=== What needs to be done ===
Your copy of the entries below should hold exactly the lines from the one containing "for making circuits" to the one containing "- chmod +x arquivo", inclusive, and no pictures.

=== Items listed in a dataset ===
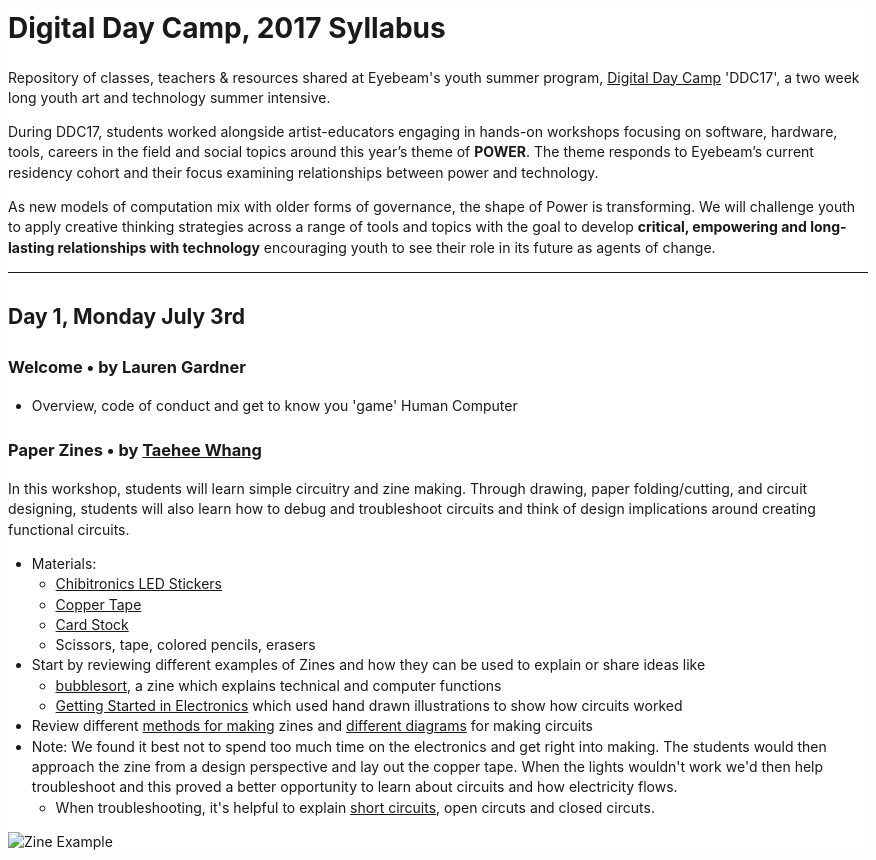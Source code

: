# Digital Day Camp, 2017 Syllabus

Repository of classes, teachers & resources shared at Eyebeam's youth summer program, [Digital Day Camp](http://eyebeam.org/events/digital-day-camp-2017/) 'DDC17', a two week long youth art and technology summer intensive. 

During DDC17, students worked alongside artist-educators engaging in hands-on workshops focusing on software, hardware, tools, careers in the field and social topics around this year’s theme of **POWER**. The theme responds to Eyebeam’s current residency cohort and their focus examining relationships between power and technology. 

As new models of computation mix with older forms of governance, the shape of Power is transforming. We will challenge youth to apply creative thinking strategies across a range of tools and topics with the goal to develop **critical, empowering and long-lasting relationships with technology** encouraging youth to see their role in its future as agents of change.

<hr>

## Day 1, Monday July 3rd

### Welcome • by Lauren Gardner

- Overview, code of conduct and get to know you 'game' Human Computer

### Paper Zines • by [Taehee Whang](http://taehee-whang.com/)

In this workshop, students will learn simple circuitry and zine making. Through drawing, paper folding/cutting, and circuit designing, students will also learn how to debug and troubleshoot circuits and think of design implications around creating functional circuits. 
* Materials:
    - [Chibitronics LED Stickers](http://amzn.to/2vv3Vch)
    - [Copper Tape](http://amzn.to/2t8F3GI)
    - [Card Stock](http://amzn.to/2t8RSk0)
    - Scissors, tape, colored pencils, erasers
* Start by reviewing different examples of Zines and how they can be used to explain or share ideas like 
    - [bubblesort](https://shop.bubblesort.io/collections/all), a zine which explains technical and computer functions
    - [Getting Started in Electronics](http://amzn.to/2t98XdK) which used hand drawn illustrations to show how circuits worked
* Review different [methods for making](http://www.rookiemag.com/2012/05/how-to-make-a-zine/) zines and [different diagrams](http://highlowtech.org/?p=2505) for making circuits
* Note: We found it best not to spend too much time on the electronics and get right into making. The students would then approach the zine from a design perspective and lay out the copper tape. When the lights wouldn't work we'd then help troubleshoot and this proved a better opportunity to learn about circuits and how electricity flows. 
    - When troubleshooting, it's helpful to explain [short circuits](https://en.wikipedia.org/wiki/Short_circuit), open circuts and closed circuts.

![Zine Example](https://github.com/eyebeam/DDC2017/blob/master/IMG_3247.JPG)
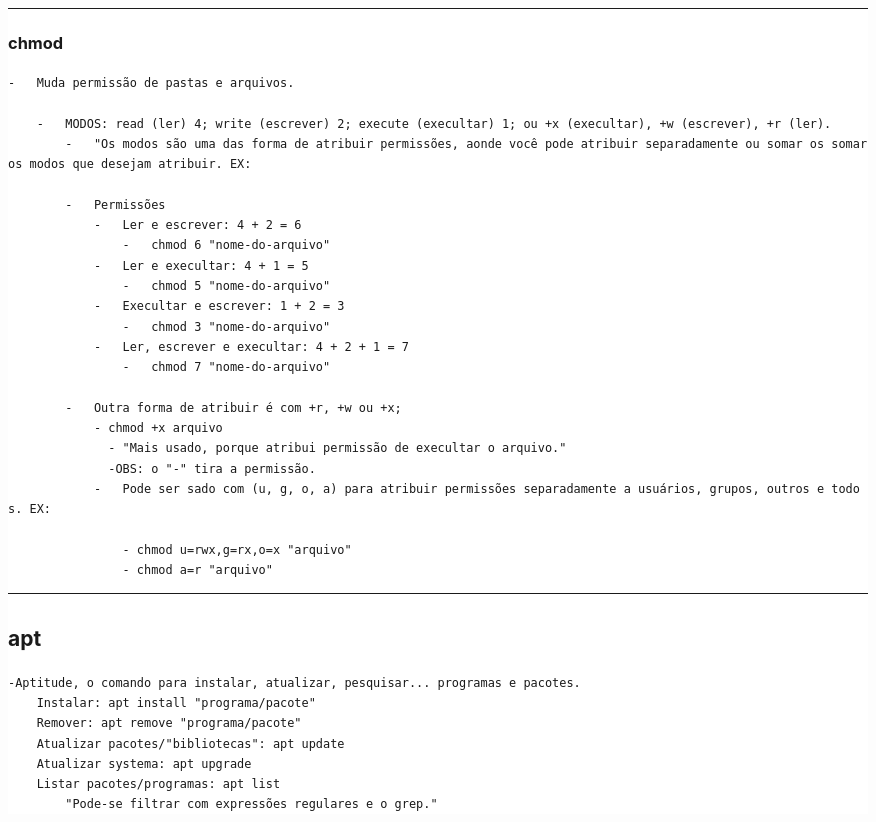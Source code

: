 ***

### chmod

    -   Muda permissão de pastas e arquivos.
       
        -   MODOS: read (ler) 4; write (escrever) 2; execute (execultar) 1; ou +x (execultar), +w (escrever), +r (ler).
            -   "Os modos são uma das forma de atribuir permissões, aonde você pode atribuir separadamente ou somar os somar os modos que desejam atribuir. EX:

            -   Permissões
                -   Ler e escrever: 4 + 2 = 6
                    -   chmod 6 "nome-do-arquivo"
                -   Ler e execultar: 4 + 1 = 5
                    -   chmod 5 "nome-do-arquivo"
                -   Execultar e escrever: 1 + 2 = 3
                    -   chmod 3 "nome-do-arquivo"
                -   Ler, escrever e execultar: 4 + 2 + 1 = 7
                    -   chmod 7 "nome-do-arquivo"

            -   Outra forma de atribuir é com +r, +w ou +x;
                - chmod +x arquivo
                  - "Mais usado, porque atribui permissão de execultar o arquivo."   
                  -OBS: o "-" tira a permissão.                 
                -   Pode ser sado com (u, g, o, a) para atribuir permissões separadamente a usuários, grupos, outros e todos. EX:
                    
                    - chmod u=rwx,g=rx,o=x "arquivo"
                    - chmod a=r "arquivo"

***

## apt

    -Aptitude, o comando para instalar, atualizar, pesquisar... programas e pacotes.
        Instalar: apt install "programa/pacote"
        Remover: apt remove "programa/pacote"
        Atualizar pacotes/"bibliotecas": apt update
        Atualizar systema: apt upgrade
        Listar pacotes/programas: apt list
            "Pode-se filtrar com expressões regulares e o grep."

=== Reply ===
* Review different [methods for making](http://www.rookiemag.com/2012/05/how-to-make-a-zine/) zines and [different diagrams](http://highlowtech.org/?p=2505) for making circuits
* Note: We found it best not to spend too much time on the electronics and get right into making. The students would then approach the zine from a design perspective and lay out the copper tape. When the lights wouldn't work we'd then help troubleshoot and this proved a better opportunity to learn about circuits and how electricity flows. 
    - When troubleshooting, it's helpful to explain [short circuits](https://en.wikipedia.org/wiki/Short_circuit), open circuts and closed circuts.

![Zine Example](https://github.com/eyebeam/DDC2017/blob/master/IMG_3247.JPG)
Source code

: ***

### chmod

    -   Muda permissão de pastas e arquivos.
       
        -   MODOS: read (ler) 4; write (escrever) 2; execute (execultar) 1; ou +x (execultar), +w (escrever), +r (ler).
            -   "Os modos são uma das forma de atribuir permissões, aonde você pode atribuir separadamente ou somar os somar os modos que desejam atribuir. EX:

            -   Permissões
                -   Ler e escrever: 4 + 2 = 6
                    -   chmod 6 "nome-do-arquivo"
                -   Ler e execultar: 4 + 1 = 5
                    -   chmod 5 "nome-do-arquivo"
                -   Execultar e escrever: 1 + 2 = 3
                    -   chmod 3 "nome-do-arquivo"
                -   Ler, escrever e execultar: 4 + 2 + 1 = 7
                    -   chmod 7 "nome-do-arquivo"

            -   Outra forma de atribuir é com +r, +w ou +x;
                - chmod +x arquivo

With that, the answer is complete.